Vous voulez en finir avec ce que représentent les communes : 36 000 lieux de choix et de décisions élaborés dans la proximité avec les citoyens.

L’intercommunalité devient un vecteur de la RGPP, la révision générale des politiques publiques. À vos yeux, les collectivités locales, et tout particulièrement les communes, n’en appliquent pas suffisamment les principes et continuent de dépenser trop.

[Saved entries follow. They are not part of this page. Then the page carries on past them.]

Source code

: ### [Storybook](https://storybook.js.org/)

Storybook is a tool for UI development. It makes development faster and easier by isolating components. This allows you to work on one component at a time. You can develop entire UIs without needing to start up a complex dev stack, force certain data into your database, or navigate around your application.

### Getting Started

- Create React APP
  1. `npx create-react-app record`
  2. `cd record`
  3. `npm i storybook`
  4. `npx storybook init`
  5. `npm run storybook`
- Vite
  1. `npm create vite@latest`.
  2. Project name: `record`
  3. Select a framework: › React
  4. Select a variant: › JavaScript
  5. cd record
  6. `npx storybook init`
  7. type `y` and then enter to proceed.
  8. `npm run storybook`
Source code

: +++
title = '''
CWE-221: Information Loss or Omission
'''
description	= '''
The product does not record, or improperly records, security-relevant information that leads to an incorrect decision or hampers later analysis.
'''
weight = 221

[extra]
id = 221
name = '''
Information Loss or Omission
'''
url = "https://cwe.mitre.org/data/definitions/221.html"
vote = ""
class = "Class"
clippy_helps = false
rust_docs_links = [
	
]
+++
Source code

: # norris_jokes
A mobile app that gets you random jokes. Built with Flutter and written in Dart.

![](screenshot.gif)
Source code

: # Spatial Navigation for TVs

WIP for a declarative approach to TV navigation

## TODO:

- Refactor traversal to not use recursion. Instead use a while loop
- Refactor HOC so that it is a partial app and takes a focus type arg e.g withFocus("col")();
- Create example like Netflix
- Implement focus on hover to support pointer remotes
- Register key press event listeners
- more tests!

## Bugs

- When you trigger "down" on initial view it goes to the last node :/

Vous voulez donc les diluez dans ces ensembles plus vastes que sont les EPCI et supprimer en même temps des structures de coopération librement décidées par les communes, comme les syndicats de communes et les syndicats mixtes.

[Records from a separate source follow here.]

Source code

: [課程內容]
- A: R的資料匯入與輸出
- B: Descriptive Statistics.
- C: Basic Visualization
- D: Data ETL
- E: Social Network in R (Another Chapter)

L’article 16 comporte donc en ce sens toute une série d’entorses aux principes les plus élémentaires de la démocratie.

D’abord, c’est le préfet qui élabore le projet de schéma, alors que, selon nous, cette mission devrait revenir à la commission départementale de la coopération intercommunale.

Autre exemple, vous voulez imposer un seuil de 5 000 habitants pour la création d’un EPCI, alors qu’il appartient aux communes de décider du périmètre qu’elles entendent donner à leur regroupement.

Quant aux conseils municipaux, ils ont bien peu de place dans la décision.

Nous avons une vision tout à fait différente de ce que doit être l’intercommunalité, et nous l’avons déjà exprimée dans cet hémicycle. Selon nous, elle doit reposer sur la libre décision des communes, sur leur volontarisme, et être fondée sur des projets partagés. Ce n’est pas du tout ce que prévoit l’article 16.

M. le président. La parole est à M. Yves Daudigny, sur l'article.

M. Yves Daudigny. Monsieur le président, monsieur le ministre, mes chers collègues, cet article 16 masque à peine une volonté de recentralisation, il faut le dire,…

M. Jean-Patrick Courtois, rapporteur. Voilà autre chose !

M. Yves Daudigny. … puisqu’il accorde aux préfets des pouvoirs exorbitants en matière de regroupement intercommunal et, surtout, prive les communes, les établissements publics de coopération intercommunale et les habitants concernés du pouvoir de décider de leur propre avenir.

Avec cet article, nous revenons donc à l’esprit du décret du 25 mars 1852, qui renforçait les pouvoirs des préfets. On trouve dans l’exposé des motifs de ce texte cette phrase si souvent citée : « On peut gouverner de loin, mais on n’administre bien que de près ». À ces mots répond le non moins célèbre mot d’Odilon Barrot, déjà cité sur ces travées : « C’est toujours le même marteau qui frappe, mais on en a raccourci le manche ».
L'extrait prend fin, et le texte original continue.